-- Material for this task follows --

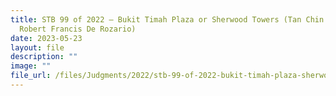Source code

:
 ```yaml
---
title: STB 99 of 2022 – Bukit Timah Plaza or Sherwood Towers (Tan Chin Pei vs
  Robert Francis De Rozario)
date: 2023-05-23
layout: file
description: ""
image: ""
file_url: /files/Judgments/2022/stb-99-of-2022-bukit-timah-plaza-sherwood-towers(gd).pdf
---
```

-- Material for this task concluded --
-- Material for this task follows --

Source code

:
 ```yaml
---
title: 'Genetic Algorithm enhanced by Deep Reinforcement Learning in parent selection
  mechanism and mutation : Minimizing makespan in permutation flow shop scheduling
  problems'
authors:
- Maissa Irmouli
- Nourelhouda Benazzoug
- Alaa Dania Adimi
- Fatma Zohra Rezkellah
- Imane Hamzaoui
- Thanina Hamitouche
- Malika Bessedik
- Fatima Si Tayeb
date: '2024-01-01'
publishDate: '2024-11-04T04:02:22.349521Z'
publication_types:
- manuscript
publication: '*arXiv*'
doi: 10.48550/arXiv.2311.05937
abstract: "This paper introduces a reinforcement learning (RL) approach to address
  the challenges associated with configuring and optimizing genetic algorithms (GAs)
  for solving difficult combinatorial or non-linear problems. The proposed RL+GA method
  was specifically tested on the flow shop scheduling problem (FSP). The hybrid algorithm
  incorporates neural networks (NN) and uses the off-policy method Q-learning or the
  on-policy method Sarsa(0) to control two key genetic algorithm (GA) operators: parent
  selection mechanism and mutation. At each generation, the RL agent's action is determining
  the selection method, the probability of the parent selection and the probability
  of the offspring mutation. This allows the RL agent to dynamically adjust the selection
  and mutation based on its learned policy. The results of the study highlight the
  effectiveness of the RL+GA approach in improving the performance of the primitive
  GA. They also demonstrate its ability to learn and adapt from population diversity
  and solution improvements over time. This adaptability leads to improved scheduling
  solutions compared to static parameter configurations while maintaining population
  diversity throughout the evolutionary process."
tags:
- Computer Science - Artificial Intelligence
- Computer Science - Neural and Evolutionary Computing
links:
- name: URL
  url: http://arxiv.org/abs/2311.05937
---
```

-- Material for this task concluded --
-- Material for this task follows --

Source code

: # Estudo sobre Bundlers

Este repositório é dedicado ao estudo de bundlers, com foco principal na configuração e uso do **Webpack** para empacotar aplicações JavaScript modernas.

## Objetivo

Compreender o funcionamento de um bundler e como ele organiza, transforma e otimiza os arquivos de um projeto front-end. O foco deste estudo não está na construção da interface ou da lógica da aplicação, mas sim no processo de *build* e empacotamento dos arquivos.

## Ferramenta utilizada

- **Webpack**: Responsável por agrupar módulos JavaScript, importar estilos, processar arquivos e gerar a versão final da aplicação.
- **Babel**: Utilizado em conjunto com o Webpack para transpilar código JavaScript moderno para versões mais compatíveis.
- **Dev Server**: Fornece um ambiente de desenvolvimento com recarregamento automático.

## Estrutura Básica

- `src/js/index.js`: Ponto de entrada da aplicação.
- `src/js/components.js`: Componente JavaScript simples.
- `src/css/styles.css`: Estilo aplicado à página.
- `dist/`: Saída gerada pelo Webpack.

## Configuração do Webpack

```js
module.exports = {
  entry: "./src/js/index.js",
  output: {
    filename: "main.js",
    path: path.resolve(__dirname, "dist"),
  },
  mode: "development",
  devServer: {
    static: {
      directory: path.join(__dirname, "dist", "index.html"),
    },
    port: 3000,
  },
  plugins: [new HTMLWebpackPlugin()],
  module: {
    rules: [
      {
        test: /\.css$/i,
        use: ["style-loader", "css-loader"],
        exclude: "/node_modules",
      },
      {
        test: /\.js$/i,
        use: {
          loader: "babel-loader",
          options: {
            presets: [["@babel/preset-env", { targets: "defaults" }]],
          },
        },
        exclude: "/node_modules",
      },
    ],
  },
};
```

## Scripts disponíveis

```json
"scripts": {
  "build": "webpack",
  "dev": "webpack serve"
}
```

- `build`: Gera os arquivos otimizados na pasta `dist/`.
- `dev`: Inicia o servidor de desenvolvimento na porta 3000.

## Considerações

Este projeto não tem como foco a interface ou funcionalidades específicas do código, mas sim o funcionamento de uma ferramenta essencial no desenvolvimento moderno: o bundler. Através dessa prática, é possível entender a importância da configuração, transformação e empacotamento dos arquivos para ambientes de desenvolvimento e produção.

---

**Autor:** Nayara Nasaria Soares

-- Material for this task concluded --

> **Task statement**
The lines to return are those in the entries above that hold "Computer".

> **Written answer**
- Computer Science - Artificial Intelligence
- Computer Science - Neural and Evolutionary Computing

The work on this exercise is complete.